Başım zonkluyordu. Yataktan kalktım, mutfak kapısına yürüdüm. Kapı açılmadı, kulpu çevirdiğimde elimde boş bir şişeye dönüştü. İçini kontrol ettim: Benim sesim içeride yankılanıyordu.

Şişeyi yere bıraktım, ama düşmedi, ben küçülüp içine girdim.

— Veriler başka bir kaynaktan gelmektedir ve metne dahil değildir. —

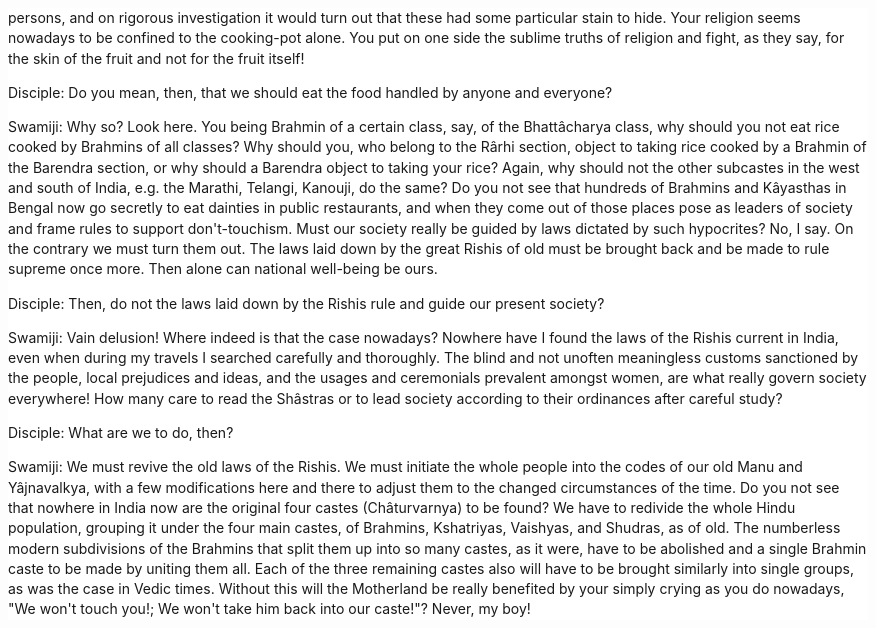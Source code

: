persons, and on rigorous investigation it would turn out that these had
some particular stain to hide. Your religion seems nowadays to be
confined to the cooking-pot alone. You put on one side the sublime
truths of religion and fight, as they say, for the skin of the fruit and
not for the fruit itself!

Disciple: Do you mean, then, that we should eat the food handled by
anyone and everyone?

Swamiji: Why so? Look here. You being Brahmin of a certain class, say,
of the Bhattâcharya class, why should you not eat rice cooked by
Brahmins of all classes? Why should you, who belong to the Rârhi
section, object to taking rice cooked by a Brahmin of the Barendra
section, or why should a Barendra object to taking your rice? Again, why
should not the other subcastes in the west and south of India, e.g. the
Marathi, Telangi, Kanouji, do the same? Do you not see that hundreds of
Brahmins and Kâyasthas in Bengal now go secretly to eat dainties in
public restaurants, and when they come out of those places pose as
leaders of society and frame rules to support don't-touchism. Must our
society really be guided by laws dictated by such hypocrites? No, I say.
On the contrary we must turn them out. The laws laid down by the great
Rishis of old must be brought back and be made to rule supreme once
more. Then alone can national well-being be ours.

Disciple: Then, do not the laws laid down by the Rishis rule and guide
our present society?

Swamiji: Vain delusion! Where indeed is that the case nowadays? Nowhere
have I found the laws of the Rishis current in India, even when during
my travels I searched carefully and thoroughly. The blind and not
unoften meaningless customs sanctioned by the people, local prejudices
and ideas, and the usages and ceremonials prevalent amongst women, are
what really govern society everywhere! How many care to read the
Shâstras or to lead society according to their ordinances after careful
study?

Disciple: What are we to do, then?

Swamiji: We must revive the old laws of the Rishis. We must initiate the
whole people into the codes of our old Manu and Yâjnavalkya, with a few
modifications here and there to adjust them to the changed circumstances
of the time. Do you not see that nowhere in India now are the original
four castes (Châturvarnya) to be found? We have to redivide the whole
Hindu population, grouping it under the four main castes, of Brahmins,
Kshatriyas, Vaishyas, and Shudras, as of old. The numberless modern
subdivisions of the Brahmins that split them up into so many castes, as
it were, have to be abolished and a single Brahmin caste to be made by
uniting them all. Each of the three remaining castes also will have to
be brought similarly into single groups, as was the case in Vedic times.
Without this will the Motherland be really benefited by your simply
crying as you do nowadays, "We won't touch you!; We won't take him back
into our caste!"? Never, my boy!

</div>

Ve orada, dünden kalan tüm benlerimle karşılaştım: biri kanepede oturmuş, dolapta çorba var diye mırıldanıyordu, diğeri diafondan sokak kapisindaki kebapçıyı gözetliyordu, öteki de telefonla paket servis menülerini inceliyordu. Hepsi bana bakıp aynı anda fısıldadı:

Bizden hangisi, aslında sen?

Ben derin bir nefes aldım ve dedim ki:
Ben… önce taze trahana çorbasını ısıtıp sonra yatıp kalkıp kebap söyleyecek olanım.

O anda hepsi sustu. En arka köşedeki ben alkışlayarak bağırdı:
Stratejik düşünüyorsun! Aferin.

Ve ben, hangover kafamla, eve Adana kebap söyleyebilme lüksüm olduğu için birden tarifsiz bir mutluluk hissettim.